Exercise prompt :: Begin with the line that has "Để có MISE cùng". Give it and every line after it again, exactly, through the end of the entries below.
********************
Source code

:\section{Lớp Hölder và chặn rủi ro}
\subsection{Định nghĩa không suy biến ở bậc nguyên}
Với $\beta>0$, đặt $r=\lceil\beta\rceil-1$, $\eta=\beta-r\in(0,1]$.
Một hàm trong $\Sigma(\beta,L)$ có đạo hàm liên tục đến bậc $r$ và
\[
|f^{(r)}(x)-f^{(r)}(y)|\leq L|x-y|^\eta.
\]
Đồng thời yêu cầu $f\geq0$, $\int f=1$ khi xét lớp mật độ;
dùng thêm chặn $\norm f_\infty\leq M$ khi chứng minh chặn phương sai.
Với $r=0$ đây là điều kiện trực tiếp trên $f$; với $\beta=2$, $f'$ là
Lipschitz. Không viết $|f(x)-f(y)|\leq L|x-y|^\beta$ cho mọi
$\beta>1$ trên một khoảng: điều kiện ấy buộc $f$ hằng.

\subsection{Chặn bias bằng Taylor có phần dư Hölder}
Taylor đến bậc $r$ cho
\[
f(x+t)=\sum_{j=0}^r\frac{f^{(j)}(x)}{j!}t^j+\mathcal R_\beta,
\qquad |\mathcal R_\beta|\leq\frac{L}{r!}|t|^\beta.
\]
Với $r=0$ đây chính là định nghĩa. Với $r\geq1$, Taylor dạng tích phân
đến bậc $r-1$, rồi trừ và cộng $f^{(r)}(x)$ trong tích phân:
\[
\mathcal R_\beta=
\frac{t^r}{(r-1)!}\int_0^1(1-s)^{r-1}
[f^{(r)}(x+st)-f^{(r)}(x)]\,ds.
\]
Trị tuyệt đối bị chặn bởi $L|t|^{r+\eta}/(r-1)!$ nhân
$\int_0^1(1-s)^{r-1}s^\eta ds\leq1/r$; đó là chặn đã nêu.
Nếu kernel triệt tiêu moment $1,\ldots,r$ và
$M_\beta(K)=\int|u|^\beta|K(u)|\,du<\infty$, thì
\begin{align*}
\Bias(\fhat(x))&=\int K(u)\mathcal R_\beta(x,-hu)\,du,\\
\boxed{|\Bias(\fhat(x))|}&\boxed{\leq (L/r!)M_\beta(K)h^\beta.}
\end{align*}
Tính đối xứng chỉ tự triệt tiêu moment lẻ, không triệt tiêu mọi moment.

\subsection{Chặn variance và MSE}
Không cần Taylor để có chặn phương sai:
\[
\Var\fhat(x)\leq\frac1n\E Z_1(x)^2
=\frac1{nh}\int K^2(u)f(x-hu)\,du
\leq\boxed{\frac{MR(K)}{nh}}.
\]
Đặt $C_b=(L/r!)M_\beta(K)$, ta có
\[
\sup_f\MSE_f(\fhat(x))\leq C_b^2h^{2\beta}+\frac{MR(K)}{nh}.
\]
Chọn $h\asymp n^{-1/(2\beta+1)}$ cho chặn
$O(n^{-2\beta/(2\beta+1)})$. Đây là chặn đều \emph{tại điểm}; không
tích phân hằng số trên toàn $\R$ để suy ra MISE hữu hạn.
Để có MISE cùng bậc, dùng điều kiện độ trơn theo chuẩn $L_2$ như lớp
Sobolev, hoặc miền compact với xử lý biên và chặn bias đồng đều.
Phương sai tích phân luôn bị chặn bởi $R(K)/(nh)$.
********************
Expected answer ::
Để có MISE cùng bậc, dùng điều kiện độ trơn theo chuẩn $L_2$ như lớp
Sobolev, hoặc miền compact với xử lý biên và chặn bias đồng đều.
Phương sai tích phân luôn bị chặn bởi $R(K)/(nh)$.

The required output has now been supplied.